Ultimately, Ava asks if Deborah is willing to throw away their entire friendship over this job, to which the comic replies that she is indeed willing to lose her friend because of her dream.

“There was only one alternative to that particular scene, which is when Ava says, ‘And you’re willing to lose me too,’ and Deborah says, ‘I’m willing to do that.’ We also had her say, ‘If she has to,’ which was a little softer,” Downs reveals. “But every action has an equal and opposite reaction, and so to have Ava get to the place where she says, ‘You’re going to die alone,’ we felt like it needed to be a little colder from Deborah, so we chose the take in which she said, “I’m willing to.”

The seriousness of this exchange left little room for levity. The showrunners ultimately cut the particular joke from the dialogue, which they said they would keep in future episodes, because it was too good to lose.

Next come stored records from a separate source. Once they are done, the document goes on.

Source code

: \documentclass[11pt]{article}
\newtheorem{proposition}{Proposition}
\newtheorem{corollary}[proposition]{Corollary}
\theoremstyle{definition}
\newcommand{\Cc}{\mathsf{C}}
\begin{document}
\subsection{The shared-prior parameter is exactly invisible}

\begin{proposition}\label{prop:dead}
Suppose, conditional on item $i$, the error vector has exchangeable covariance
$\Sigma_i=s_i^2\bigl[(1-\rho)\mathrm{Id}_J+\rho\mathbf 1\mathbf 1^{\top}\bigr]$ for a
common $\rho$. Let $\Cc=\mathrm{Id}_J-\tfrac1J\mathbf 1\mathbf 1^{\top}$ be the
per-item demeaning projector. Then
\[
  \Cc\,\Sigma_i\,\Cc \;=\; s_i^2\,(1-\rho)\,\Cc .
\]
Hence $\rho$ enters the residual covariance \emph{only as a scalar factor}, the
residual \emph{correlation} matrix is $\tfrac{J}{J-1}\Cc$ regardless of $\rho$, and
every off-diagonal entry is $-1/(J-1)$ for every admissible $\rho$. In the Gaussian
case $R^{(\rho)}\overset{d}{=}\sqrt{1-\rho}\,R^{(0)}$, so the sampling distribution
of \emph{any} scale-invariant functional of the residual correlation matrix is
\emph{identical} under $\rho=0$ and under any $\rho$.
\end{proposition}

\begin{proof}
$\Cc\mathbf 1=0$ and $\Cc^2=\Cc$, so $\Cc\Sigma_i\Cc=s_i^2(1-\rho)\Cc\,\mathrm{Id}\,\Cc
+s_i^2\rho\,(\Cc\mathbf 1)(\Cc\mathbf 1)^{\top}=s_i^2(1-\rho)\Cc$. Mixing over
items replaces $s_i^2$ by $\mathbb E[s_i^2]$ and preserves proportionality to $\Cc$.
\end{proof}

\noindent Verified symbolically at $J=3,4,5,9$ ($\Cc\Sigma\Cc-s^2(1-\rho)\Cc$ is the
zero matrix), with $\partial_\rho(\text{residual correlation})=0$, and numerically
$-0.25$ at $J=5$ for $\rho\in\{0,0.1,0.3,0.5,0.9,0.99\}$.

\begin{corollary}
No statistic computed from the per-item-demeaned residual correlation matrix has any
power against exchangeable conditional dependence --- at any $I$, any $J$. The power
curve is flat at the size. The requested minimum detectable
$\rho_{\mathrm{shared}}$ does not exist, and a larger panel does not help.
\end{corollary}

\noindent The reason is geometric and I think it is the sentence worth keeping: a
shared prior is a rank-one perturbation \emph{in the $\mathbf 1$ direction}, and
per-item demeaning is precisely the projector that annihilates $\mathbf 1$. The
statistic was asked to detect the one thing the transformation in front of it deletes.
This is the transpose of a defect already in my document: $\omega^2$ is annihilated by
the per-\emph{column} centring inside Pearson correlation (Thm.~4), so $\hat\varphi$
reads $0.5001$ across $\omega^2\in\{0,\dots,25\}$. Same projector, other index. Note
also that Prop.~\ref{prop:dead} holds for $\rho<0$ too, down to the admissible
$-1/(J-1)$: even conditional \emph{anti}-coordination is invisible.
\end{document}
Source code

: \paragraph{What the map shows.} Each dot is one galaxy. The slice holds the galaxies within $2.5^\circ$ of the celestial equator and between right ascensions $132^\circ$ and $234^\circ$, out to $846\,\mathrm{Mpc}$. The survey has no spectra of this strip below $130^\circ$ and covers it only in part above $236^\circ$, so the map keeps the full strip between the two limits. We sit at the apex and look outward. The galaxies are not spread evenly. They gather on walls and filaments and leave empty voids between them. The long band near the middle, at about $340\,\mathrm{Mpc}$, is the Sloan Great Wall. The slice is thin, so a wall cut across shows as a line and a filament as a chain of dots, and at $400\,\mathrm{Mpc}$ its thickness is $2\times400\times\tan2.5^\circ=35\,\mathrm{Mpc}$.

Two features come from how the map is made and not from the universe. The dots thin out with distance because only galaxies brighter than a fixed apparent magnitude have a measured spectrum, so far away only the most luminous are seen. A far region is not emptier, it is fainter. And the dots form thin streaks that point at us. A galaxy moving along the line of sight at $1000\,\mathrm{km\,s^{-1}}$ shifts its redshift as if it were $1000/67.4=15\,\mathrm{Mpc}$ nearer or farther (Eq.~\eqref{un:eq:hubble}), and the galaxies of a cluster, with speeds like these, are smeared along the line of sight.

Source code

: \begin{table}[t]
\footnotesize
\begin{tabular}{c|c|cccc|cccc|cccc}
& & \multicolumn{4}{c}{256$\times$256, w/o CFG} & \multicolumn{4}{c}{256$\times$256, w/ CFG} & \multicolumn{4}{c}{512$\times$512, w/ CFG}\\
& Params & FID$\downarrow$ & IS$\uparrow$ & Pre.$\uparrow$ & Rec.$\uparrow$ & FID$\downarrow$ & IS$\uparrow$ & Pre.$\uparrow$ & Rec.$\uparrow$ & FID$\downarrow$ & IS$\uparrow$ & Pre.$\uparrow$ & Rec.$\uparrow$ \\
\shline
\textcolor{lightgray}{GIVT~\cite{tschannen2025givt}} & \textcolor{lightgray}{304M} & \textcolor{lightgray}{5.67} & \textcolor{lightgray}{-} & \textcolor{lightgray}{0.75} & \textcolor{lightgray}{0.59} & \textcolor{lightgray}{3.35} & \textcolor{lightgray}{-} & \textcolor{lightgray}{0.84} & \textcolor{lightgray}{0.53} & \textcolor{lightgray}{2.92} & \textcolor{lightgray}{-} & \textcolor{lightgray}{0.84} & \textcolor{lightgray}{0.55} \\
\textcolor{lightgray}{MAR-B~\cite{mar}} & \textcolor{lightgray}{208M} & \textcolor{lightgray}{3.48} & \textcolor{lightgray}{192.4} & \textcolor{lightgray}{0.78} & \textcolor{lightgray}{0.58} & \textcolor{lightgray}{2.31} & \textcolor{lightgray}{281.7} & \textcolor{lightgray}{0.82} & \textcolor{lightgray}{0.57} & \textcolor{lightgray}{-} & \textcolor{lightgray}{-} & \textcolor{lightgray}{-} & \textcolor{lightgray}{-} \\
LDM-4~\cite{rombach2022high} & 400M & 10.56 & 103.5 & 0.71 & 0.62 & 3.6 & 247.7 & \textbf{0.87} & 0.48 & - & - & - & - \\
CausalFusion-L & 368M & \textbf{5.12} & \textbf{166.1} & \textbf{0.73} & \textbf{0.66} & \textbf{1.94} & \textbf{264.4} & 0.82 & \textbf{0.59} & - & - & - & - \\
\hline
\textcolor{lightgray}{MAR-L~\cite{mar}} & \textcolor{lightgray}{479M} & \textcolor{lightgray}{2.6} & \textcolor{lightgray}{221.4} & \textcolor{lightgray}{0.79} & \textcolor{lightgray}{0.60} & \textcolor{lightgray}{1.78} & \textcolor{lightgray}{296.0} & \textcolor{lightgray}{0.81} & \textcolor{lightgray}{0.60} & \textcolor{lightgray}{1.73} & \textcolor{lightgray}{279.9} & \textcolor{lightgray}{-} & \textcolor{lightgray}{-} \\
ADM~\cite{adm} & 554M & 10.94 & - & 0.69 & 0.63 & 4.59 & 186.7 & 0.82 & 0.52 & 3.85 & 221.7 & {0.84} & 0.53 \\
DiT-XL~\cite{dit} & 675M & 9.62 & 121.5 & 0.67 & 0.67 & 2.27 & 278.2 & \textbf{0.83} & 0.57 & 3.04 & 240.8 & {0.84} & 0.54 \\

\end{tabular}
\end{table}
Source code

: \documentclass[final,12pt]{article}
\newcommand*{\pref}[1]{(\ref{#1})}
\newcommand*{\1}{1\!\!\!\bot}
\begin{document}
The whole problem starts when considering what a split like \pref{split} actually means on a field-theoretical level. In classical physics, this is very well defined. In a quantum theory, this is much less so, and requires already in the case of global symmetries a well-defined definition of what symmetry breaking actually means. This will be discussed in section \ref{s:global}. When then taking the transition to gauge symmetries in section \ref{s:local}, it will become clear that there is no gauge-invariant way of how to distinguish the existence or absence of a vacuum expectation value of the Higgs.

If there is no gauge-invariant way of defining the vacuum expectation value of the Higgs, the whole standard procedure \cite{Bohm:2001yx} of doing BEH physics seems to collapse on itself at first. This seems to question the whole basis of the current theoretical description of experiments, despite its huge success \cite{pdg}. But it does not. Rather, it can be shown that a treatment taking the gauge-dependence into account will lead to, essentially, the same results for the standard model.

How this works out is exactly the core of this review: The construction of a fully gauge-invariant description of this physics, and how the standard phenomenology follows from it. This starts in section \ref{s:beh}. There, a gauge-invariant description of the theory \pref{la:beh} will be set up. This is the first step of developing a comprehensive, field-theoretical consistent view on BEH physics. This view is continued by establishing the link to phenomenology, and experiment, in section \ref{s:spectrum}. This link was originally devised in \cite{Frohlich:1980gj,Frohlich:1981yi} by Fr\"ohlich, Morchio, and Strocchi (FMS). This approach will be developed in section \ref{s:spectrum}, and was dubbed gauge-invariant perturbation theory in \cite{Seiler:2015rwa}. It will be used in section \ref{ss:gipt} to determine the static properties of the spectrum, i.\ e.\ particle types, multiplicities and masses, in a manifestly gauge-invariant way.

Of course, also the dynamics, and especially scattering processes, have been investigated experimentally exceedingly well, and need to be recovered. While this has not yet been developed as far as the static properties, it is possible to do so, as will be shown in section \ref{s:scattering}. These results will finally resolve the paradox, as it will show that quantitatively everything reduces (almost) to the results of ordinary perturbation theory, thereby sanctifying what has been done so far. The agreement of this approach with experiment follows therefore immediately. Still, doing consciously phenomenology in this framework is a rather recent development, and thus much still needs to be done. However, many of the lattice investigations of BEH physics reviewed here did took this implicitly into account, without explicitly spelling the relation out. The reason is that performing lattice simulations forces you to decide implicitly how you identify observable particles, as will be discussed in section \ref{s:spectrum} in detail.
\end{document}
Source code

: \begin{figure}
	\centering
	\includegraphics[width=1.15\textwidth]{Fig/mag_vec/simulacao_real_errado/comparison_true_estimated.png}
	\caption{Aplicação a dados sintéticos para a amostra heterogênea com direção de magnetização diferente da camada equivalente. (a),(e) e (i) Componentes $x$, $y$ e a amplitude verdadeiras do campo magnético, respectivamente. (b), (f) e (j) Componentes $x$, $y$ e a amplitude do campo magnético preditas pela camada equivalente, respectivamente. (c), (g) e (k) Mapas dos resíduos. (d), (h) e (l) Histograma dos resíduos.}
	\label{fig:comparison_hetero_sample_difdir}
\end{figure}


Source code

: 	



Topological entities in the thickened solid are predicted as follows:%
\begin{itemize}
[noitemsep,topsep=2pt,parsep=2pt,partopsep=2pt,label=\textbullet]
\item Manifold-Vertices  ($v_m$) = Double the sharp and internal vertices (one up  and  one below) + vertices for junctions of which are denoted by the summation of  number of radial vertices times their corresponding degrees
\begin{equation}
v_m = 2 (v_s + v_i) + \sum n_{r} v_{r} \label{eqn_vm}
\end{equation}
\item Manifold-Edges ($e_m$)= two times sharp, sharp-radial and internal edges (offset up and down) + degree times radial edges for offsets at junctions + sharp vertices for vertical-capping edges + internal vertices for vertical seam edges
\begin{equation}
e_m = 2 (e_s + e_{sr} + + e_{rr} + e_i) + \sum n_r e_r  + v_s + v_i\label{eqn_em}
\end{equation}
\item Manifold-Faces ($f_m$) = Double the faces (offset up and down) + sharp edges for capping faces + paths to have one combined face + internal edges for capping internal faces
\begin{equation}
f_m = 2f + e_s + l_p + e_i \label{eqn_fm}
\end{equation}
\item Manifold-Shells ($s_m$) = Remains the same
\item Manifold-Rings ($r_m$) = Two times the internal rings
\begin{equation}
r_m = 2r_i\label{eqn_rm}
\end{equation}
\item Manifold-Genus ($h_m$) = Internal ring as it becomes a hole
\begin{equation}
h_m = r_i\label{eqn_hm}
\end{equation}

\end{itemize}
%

Luckily, like all ‘Hacks’, with bad comes good, and the power suit/betrayal bob showdown that followed opened up the new season to all kinds of exciting new power struggles between our leads.

The creators are currently working on the next batch of “Hacks” episodes and teased that Season 4 will kick off almost immediately after the “Bulletproof” final scene.

“There will be no shortage of suits,” Statsky promises.

Downs adds, “Dress for the job you want.”